Turkey shortage solution. Gobble gobble.

Adanor

Dedicated Member
I don't need to worry about the turkey shortage, I'm gonna treat myself to TWO whole slices of beans on toast on Christmas day :01:
Let's note some facts about turkeys. The way they are bred, they cannot (ahem) procreate naturally so they need a little (ahem) help. Unless they are organic, possibly they never will have the opportunity to experience the great outdoors. Beans on toast is looking better and better.
 

Eithne

Dedicated Member
I'm surprised the turkeys aren't responsible for their own shortage. I knew a man who got a desperate call at work from his sister during a rainstorm because they had left the turkeys outside and they were all standing out there watching the rain fall and drowning. They had to process half the flock in a hurry to save the meat.
 

Barrychuckle

Dedicated Member
I was listening to some sort of turkey expert on the wireless on this subject the other day, apparently it's not going to be as bad as some are predicting. They say most of the market is frozen which isn't affected and they can somehow bring forward turkey supplies which were to be used in the new year. As I'm off to Norway over Christmas I'll probably be having reindeer which is their staple Christmas food!
 

captain clutterbuck

LOTSW Fanatic
I know its a staple and must have but unless you buy a really high quality free range bird [2nd Mortgage required] then I don't think it could be any blander and tasteless there are so many far better options, even the skinheads on rafts that Tony is having has more taste. I never understand the clamour associated with people making sure 100% they have a Turkey lined up and the panic when a shortage is expected.
 

captain clutterbuck

LOTSW Fanatic
It doesn't look much like the Works Christmas party meal I remember, though the cost to Smiler and Tom is probably up there with the upmarket Restaurant prices at this time of year.
 

Marianna

Dedicated Member
It’s the way they’re killed that keeps me away
When I was a child on the farm (in the late 1940s and early '50s), we didn't raise turkeys, but we'd frequently cull the flock of laying hens. From the time I could toddle, whenever my father was about to kill a turkey for the next day's dinner, he invite me to watch. He'd lay in on the chopping block, then cut off it's head with the axe. Then we'd watch it run around, the proverbial "chicken with it's head cut off", until it collapsed. I enjoyed watching that more than I enjoyed the next day's meal, bloodthirsty kid! The culled hens were always so old that the only way to make them edible was to stew them. The only parts with any flavor were the thigh and drumstick.

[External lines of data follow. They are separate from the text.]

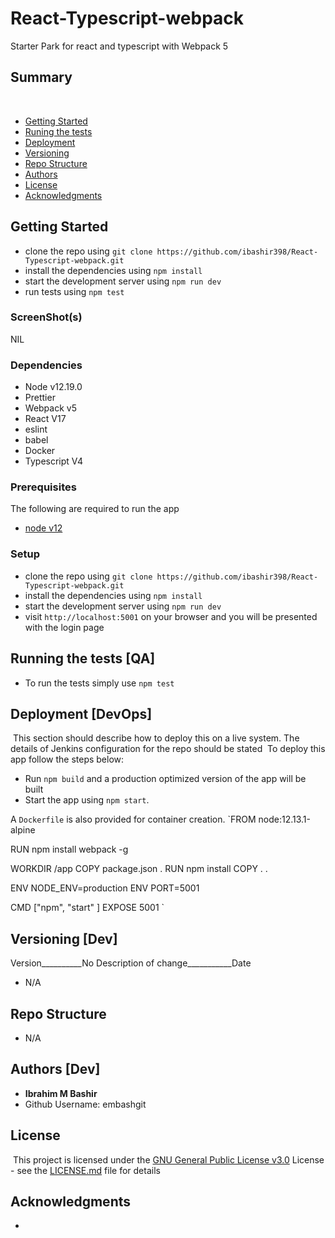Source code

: # React-Typescript-webpack
Starter Park for react and typescript with Webpack 5

## Summary
​
  - [Getting Started](#getting-started)
  - [Runing the tests](#running-the-tests-[qa])
  - [Deployment](#deployment-[devops])
  - [Versioning](#versioning-[dev])
  - [Repo Structure](#repo-structure)
  - [Authors](#authors-[dev])
  - [License](#license)
  - [Acknowledgments](#acknowledgments)
​
## Getting Started
- clone the repo using `git clone https://github.com/ibashir398/React-Typescript-webpack.git`
- install the dependencies using `npm install`
- start the development server using `npm run dev`
- run tests using `npm test`
### ScreenShot(s)

NIL

### Dependencies
- Node v12.19.0
- Prettier
- Webpack v5
- React V17
- eslint
- babel
- Docker
- Typescript V4



### Prerequisites
The following are required to run the app
- [node v12](https://nodejs.org)

### Setup
- clone the repo using `git clone https://github.com/ibashir398/React-Typescript-webpack.git`
- install the dependencies using `npm install`
- start the development server using `npm run dev`
- visit `http://localhost:5001` on your browser and you will be presented with the login page
​
## Running the tests [QA]
- To run the tests simply use `npm test`
​
## Deployment [DevOps]
​
This section should describe how to deploy this on a live system. The details of Jenkins configuration for the repo should be stated
​
To deploy this app follow the steps below:
- Run `npm build` and a production optimized version of the app will be built
- Start the app using `npm start`.

A `Dockerfile` is also provided for container creation.
 `FROM node:12.13.1-alpine

RUN npm install webpack -g

WORKDIR /app
COPY package.json .
RUN npm install
COPY . .

ENV NODE_ENV=production
ENV PORT=5001

CMD ["npm", "start" ]
EXPOSE 5001
`
​
## Versioning [Dev]
Version__________No Description of change___________Date
- N/A​
​
## Repo Structure
- N/A​

## Authors [Dev]
-  **Ibrahim M Bashir**
- Github Username: embashgit
​
## License
​
This project is licensed under the [GNU General Public License v3.0](LICENSE.md)
License - see the [LICENSE.md](LICENSE.md) file for
details
​
## Acknowledgments
-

Same with turkey, for my taste - only thighs and drumsticks are worth eating. I live in a region of New York State where there are some organic farmers, some of whom raise turkeys, so when you take into account all the fat that comes off an ordinary turkey when it's cooked, the price per pound isn't that much higher.
 

onyx(John)

Administrator
Staff member
When I was a child on the farm (in the late 1940s and early '50s), we didn't raise turkeys, but we'd frequently cull the flock of laying hens. From the time I could toddle, whenever my father was about to kill a turkey for the next day's dinner, he invite me to watch. He'd lay in on the chopping block, then cut off it's head with the axe. Then we'd watch it run around, the proverbial "chicken with it's head cut off", until it collapsed. I enjoyed watching that more than I enjoyed the next day's meal, bloodthirsty kid! The culled hens were always so old that the only way to make them edible was to stew them. The only parts with any flavor were the thigh and drumstick.

Same with turkey, for my taste - only thighs and drumsticks are worth eating. I live in a region of New York State where there are some organic farmers, some of whom raise turkeys, so when you take into account all the fat that comes off an ordinary turkey when it's cooked, the price per pound isn't that much higher.
I'm worried about you now Marianna :p
 

Marianna

Dedicated Member
I'm worried about you now Marianna :p
Not to worry.

I turned myself into a townie as soon as I had learned a marketable skill. Now the farm experience seems almost as though it belonged to someone else, except that all of my first and second cousins on my father's side lived exactly the same experience, and they still talk about it.